Hi Peter,
>
> It certainly seems that the PMML spec allows missing values and has many options
> for dealing with them when they are encountered during model evaluation.
> However, I couldn't find a way to represent missing values for use in the JPMML evaluator.
>
The JPMML-Evaluator does not cut corners here. Everything is
implemented according to the PMML specification.
There are two scenarios:
1) "The field does not exist". That is, java.util.Map#containsKey(K)
returns false;
2) "The field exists, but is mapped to the null value". That is,
java.util.Map#containsKey(K) returns true, but java.util.Map#get(K)
returns a null reference.
If you want to pass a null reference as a field value, simply do the following:
Map<FieldName, Object> arguments = ...
arguments.put(new FieldName("optional_field"), null);
Let's assume that you are scoring data records from a CSV value and
encounter a cell whose value is "N/A". In that case you should still
insert a null reference as a value to the arguments map.
> The FieldValue class seems to be pretty locked down in terms of null values and will throw
> an exception if null is used as the value. However, when fields are missed from the context
> instead (as in the CSVEvaluationExample) MissingFieldExceptions are thrown.
>
Class org.jpmml.evaluator.FieldValue (not to be confused with
org.dmg.pmml.FieldValue) is a wrapper around user-provided Java
primitive value. This kind of wrapper is necessary, because a PMML
value has a data type and an operational type (i.e. continuous,
categorical, ordinal). For example, an ordinal String could be created
in Java application code as follows:
OrdinalValue ordinalString = new OrdinalValue(DataType.STRING, "medium");
ordinalString.setOrdering(Arrays.asList("low", "medium", "high"));
However, you should never instantiate classes ContinuousValue,
CategoricalValue or OrdinalValue directly. Please use appropriate
methods from the utility class org.jpmml.evaluator.FieldValueUtil.
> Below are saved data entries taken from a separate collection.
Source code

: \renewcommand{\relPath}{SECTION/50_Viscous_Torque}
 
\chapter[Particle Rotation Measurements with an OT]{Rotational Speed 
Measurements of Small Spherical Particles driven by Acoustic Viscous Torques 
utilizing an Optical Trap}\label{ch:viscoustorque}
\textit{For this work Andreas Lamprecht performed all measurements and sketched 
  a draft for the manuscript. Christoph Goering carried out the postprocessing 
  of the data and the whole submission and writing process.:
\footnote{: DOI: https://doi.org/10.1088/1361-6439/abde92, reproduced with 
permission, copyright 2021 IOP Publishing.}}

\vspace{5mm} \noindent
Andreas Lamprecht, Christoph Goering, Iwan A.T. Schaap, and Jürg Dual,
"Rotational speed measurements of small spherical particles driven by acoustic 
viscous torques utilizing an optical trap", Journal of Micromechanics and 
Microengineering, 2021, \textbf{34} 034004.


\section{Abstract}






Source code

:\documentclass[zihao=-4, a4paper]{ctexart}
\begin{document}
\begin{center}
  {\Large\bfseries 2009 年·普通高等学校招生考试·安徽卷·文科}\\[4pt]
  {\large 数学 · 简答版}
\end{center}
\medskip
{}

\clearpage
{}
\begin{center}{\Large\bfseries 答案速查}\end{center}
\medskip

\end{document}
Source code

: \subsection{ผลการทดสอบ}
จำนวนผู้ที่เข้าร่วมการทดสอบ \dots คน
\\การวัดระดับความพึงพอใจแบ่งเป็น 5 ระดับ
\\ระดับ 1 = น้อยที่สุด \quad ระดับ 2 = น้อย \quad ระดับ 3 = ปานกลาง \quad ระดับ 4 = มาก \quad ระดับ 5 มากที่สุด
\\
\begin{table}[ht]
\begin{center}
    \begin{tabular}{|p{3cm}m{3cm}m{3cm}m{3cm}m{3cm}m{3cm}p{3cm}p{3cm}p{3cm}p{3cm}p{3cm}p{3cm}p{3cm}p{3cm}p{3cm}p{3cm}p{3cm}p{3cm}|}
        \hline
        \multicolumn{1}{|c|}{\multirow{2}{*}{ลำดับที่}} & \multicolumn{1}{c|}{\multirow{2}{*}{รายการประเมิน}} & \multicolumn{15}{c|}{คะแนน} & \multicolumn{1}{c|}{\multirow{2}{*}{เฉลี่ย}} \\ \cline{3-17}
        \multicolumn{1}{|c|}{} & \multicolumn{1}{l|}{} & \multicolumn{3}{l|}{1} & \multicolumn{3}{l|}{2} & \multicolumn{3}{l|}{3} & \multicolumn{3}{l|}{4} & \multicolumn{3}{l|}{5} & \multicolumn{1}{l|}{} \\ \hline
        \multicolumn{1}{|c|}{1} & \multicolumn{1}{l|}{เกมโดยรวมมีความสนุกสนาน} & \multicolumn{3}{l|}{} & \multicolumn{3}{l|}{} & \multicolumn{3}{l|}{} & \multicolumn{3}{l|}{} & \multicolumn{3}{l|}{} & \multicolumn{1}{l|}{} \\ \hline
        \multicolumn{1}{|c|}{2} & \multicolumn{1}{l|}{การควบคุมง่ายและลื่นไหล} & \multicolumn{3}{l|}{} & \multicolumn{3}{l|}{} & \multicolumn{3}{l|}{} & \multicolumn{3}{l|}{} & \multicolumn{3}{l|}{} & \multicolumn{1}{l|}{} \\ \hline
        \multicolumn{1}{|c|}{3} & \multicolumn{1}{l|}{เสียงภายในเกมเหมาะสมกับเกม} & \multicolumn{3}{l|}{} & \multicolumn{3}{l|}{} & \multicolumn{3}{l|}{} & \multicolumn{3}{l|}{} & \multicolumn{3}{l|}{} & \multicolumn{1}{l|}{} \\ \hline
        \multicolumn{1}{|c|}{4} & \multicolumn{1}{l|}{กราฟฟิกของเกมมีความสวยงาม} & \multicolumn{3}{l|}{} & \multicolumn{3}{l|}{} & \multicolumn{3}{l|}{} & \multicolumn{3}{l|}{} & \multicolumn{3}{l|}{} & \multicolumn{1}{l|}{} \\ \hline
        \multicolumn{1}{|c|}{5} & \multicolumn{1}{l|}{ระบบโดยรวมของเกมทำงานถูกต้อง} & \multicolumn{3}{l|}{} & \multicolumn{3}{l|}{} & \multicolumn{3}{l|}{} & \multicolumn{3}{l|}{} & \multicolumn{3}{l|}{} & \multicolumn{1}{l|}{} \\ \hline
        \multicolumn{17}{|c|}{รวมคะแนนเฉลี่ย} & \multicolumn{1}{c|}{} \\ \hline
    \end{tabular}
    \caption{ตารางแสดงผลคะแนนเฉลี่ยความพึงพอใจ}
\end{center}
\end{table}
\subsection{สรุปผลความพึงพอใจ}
Actually, this utility class contains two types of methods. First
there are ordinary object creation methods (#create(...)) and then
there are kind of object casting methods (#refine(...)). For example,
you can cast the above ordinal String to a categorical String as
follows:
CategoricalValue categoricalString =
(CategoricalString)FieldValueUtil.refine(DataType.STRING,
OpType.CATEGORICAL, ordinalString);
A null FieldValue is simply represented by a null reference. For
example, when you invoke FieldValueUtil#create(DataType.STRING,
OpType.CATEGORICAL, null) you will get back a null reference. As of
PMML schema versions 3.X and 4.X, this is an optimal solution. Maybe
PMML schema version 5.0 will introduce operations on null values
(let's hope not!), and in that case it will be necessary to devise a
new solution.
Anyway, in a typical use scenario, there is no need to engage with
FieldValues in your Java application code. In the JPMML-Evaluator
1.1.X series the whole interaction with the PMML scoring engine can be
fit into a single line of Java source code (see
http://openscoring.io/blog/2014/05/15/jpmml_evaluator_api_prepare_evaluate/
chapter "Option 2: lazy preparation"). You simply pass you arguments
as a Map<FieldName, String>, and you'll get back a Map<FieldName, ?>
(where the value type is either an instance of
org.jpmml.evaluator.Computable or a Java primitive type).
Did that answer your question? If you have a PMML model that throws an
MissingFieldException, then it simply "declares" that it requires that
all fields are mapped to non-missing values. I could probably give you
a more detailed answer if you sent me (privately) the PMML file
together with a few problematic lines from the CSV file.
VR